Corticolimbic analysis of microRNAs and protein expressions in scopolamine-induced memory loss under stress.

The aim of the present study was to assess thealterations of corticolimbic microRNAs and protein expressions in the effect of scopolamine with or without stress on passive-avoidance memory in male Wistar rats. The expressions of miR-1, miR-10 and miR-26 and also the levels of p-CREB, CREB, C-FOS and BDNF in the prefrontal cortex (PFC), the hippocampus and the amygdala were evaluated using RT-qPCR and Western blotting techniques. The data showed that the administration of a muscarinic receptor antagonist, scopolamine or the exposure to 30 min stress significantly induced memory loss. Interestingly, the injection of an ineffective dose of scopolamine (0.5 mg/kg) alongside with exposure to an ineffective time of stress (10 min) impaired memory formation, suggesting a potentiative effect of stress on scopolamine response. Our results showed that memory formation was associated with the down-regulated expression of miR-1, miR-10 and miR-26 in the PFC and the hippocampus, but not the amygdala. The relative expression increase of miR-1 and miR-10 in the PFC and the hippocampus was shown in memory loss induced by scopolamine administration or 30-min stress. The PFC level of miR-10 and also hippocampal level of miR-1 and miR-10 were significantly up-regulated, while amygdala miR-1 and miR-26 were down-regulated in scopolamine-induced memory loss under stress. Memory formation increased BDNF, C-FOS and p-CREB/CREB in the PFC, the hippocampus and the amygdala.

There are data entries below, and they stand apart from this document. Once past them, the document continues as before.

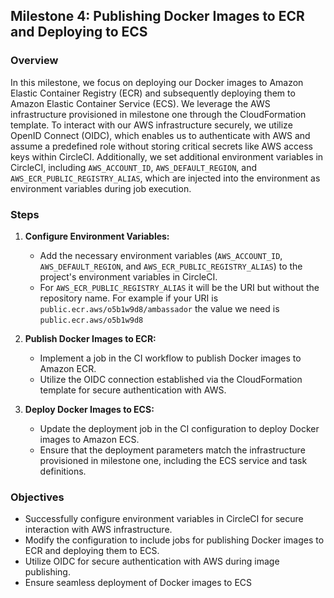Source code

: ## Milestone 4: Publishing Docker Images to ECR and Deploying to ECS

### Overview
In this milestone, we focus on deploying our Docker images to Amazon Elastic Container Registry (ECR) and subsequently deploying them to Amazon Elastic Container Service (ECS). We leverage the AWS infrastructure provisioned in milestone one through the CloudFormation template. To interact with our AWS infrastructure securely, we utilize OpenID Connect (OIDC), which enables us to authenticate with AWS and assume a predefined role without storing critical secrets like AWS access keys within CircleCI. Additionally, we set additional environment variables in CircleCI, including `AWS_ACCOUNT_ID`, `AWS_DEFAULT_REGION`, and `AWS_ECR_PUBLIC_REGISTRY_ALIAS`, which are injected into the environment as environment variables during job execution.

### Steps
1. **Configure Environment Variables:**
   - Add the necessary environment variables (`AWS_ACCOUNT_ID`, `AWS_DEFAULT_REGION`, and `AWS_ECR_PUBLIC_REGISTRY_ALIAS`) to the project's environment variables in CircleCI.
   - For `AWS_ECR_PUBLIC_REGISTRY_ALIAS` it will be the URI but without the repository name. For example if your URI is `public.ecr.aws/o5b1w9d8/ambassador` the value we need is `public.ecr.aws/o5b1w9d8`

2. **Publish Docker Images to ECR:**
   - Implement a job in the CI workflow to publish Docker images to Amazon ECR.
   - Utilize the OIDC connection established via the CloudFormation template for secure authentication with AWS.

3. **Deploy Docker Images to ECS:**
   - Update the deployment job in the CI configuration to deploy Docker images to Amazon ECS.
   - Ensure that the deployment parameters match the infrastructure provisioned in milestone one, including the ECS service and task definitions.

### Objectives
- Successfully configure environment variables in CircleCI for secure interaction with AWS infrastructure.
- Modify the configuration to include jobs for publishing Docker images to ECR and deploying them to ECS.
- Utilize OIDC for secure authentication with AWS during image publishing.
- Ensure seamless deployment of Docker images to ECS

In contrast, the PFC, hippocampal and amygdala protein expressions were significantly decreased in memory loss induced by scopolamine administration (2 mg/kg), stress exposure (for 30 min) or scopolamine (0.5 mg/kg) plus stress (10 min). One of the most significant findings to emerge from this study is that the stress exposure potentiated the amnesic effect of scopolamine may via affecting the expressions of miRs and proteins in the PFC, the hippocampus and the amygdala. It is possible to hypothesis that corticolimbic signaling pathways play a critical role in relationship between stress and Alzheimer's disease.